According to the Bureau of Labor Statistics, the "real" unemployment rate, the U-6 rate, jumped from 15.8% in April to 16.4% in May as the labor market shed another "projected" 345,000 jobs during the month. The U-6 rate has jumped nearly 7 basis points from May of 2008 when it was 9.8%.
As I have written about before, the U-6 unemployment rate includes three types of workers that are not part of the more publicized U-3 unemployment number:
1.) Marginally attached workers - people that want a full time job, have looked for one in the past, but are no longer looking for work.
2.) Discouraged workers - those that have given a job market reason for not looking for a job.
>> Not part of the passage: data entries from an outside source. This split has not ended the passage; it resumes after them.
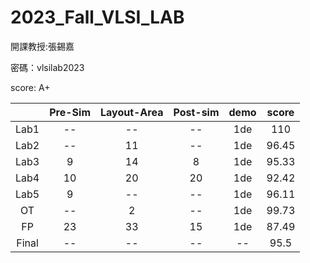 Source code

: # 2023_Fall_VLSI_LAB
開課教授:張錫嘉

密碼：vlsilab2023

score: A+

||Pre-Sim|Layout-Area|Post-sim|demo|score|
|:---:|:---:|:---:|:---:|:---:|:---:|
|Lab1|--|--|--|1de|110|
|Lab2|--|11|--|1de|96.45|
|Lab3|9|14|8|1de|95.33|
|Lab4|10|20|20|1de|92.42|
|Lab5|9|--|--|1de|96.11|
|OT|--|2|--|1de|99.73|
|FP|23|33|15|1de|87.49|
|Final|--|--|--|--|95.5|
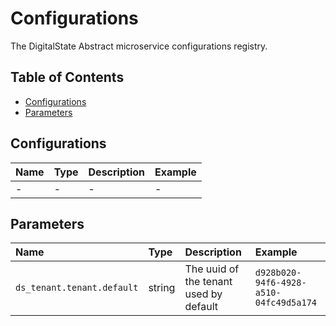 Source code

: # Configurations

The DigitalState Abstract microservice configurations registry.

## Table of Contents

- [Configurations](#configurations)
- [Parameters](#parameters)

## Configurations

| Name | Type | Description | Example |
| :--- | :--- | :---------- | :------ |
| - | - | - | - |

## Parameters

| Name | Type | Description | Example |
| :--- | :--- | :---------- | :------ |
| `ds_tenant.tenant.default` | string | The uuid of the tenant used by default | `d928b020-94f6-4928-a510-04fc49d5a174` |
3.) Persons employed part time for economic reasons - in other words, somebody that wants a full time job but has had to settle for part time work.
There are two problems with the labor market right now that are not independent to the housing market. Not only are jobs being lost, but jobs are not being created as is evidence by the rising unemployment percentage.
This rising unemployment rate means that more homeowners are at risk of losing their home and fewer buyers will be able to obtain a loan to buy their first home. The results are already being played out in the housing market as 12.07% of all mortgages are at least 30 days late, the highest on record. Additionally, existing home sales, despite massive government intervention, remain stunted.
At the current pace of affairs, and with unemployment not expected to peak until 2010, the housing market, contrary to Jim Cramer, is not at a bottom.